Evgeni Gousev, Senior Director, Qualcomm AI Research, Qualcomm Technologies, and tinyML Foundation, BoD, said there is the physical (analog) world and the digital (AI) world today. There are fundamental issues, such as energy insufficiency, privacy issues, latency issues, and reliability issues. Here, TinyML comes into play! It is essentially, energy efficient, metadata/privacy by design, etc.

Evgeni Gousev.

TinyML ideally needs energy harvesting. Memory has to be less than 1MB, often, <100kB. Cost has to be very low to enable massive deployment. TinyML comprises ML architectures, techniques, tools and approaches that are capable of performing on-device analytics. Data is the new oil, and ML is a way to produce it! There are massive tinyML opportunities in all verticals, where machine intelligence meets the physical world of billions of sensors.

The growth drivers include more developed, energy-efficient hardware, energy efficient algorithms/NN, etc. TinyML has also met global growth. There are ~4k members in 17 countries, within 16 months, so far. TinyML is implemented with a holistic hardware-software system (algorithms /network), etc.

There will be more enhancements coming in the near future. There will be compute in memory, analog compute, and neuromorphic, etc. Over the next 10 years, there will be tinyML everywhere, with trillions of devices.

An example is tinyML for always-on voice. The SAM is 8 billion units by 2023. There will also be tinyML using MEMS sensors. Software is becoming increasingly intelligent, enabling AI inside the sensor itself. Another use case is tinyML for predictive maintenance. TinyML is for always-on vision. Example, Qualcomm’s always-on computer vision module.

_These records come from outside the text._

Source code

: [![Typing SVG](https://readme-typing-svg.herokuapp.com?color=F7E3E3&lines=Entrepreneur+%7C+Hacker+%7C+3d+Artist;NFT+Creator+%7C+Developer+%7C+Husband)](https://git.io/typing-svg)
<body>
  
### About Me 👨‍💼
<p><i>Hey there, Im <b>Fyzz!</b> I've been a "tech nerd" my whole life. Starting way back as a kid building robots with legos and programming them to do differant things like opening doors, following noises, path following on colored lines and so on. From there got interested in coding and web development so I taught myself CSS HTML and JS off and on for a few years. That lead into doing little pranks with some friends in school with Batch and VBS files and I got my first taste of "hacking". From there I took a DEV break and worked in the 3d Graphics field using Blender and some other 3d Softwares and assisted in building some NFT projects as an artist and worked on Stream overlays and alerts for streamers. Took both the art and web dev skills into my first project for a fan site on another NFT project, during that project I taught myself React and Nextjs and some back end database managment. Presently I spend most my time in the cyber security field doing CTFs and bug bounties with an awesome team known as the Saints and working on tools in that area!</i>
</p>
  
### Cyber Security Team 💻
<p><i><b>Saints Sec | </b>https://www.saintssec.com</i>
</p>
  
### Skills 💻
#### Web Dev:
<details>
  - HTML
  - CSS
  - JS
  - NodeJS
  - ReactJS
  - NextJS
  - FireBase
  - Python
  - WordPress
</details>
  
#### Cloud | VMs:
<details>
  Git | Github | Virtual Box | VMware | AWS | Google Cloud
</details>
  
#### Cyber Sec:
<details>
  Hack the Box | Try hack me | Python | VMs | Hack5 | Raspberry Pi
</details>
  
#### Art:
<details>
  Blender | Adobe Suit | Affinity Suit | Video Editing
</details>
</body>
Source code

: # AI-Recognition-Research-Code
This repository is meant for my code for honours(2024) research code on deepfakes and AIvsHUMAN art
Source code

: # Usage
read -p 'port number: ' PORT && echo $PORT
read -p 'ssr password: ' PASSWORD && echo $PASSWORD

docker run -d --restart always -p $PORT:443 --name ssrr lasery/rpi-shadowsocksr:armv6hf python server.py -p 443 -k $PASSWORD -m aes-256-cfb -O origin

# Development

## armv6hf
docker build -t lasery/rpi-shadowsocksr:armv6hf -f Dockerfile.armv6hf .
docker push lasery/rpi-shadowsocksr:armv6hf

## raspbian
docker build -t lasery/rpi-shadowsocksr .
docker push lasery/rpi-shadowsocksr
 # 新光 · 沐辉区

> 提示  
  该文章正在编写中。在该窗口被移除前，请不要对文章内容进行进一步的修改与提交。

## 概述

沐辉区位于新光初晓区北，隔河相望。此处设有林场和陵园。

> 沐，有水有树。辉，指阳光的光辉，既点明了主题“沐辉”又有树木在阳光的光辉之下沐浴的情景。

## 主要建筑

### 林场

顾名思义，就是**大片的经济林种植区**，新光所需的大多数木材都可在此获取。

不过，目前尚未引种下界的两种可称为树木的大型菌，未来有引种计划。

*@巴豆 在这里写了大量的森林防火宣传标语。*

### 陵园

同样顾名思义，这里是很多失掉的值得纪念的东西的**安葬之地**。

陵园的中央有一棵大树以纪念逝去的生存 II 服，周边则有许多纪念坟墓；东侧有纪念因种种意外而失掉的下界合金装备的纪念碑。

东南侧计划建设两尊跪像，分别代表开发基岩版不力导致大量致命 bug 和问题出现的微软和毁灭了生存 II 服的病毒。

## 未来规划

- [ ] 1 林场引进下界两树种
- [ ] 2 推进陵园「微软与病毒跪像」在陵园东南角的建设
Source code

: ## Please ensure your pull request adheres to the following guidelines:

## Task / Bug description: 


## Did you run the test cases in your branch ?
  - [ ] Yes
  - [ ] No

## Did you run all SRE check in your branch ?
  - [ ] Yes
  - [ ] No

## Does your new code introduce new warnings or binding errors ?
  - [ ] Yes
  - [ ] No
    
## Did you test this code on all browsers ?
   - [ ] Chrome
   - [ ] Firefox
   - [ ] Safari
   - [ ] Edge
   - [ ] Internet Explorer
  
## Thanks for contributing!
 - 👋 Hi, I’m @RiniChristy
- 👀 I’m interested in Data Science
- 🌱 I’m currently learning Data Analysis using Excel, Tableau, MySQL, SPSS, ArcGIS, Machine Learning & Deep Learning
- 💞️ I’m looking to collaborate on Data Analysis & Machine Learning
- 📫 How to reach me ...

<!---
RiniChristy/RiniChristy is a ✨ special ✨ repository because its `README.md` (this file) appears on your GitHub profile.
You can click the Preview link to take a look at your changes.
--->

Vision will enhance many use cases across numerous verticals. It will be used across smartphones, smart watches, tablets, VR, etc. Qualcomm’s system approach has been for computer vision. The QCC112 chipset is an example.

ML is at the edge of the physical world, at mW power. TinyML brings significant data mining and analytics capabilities, for numerous use cases and verticals.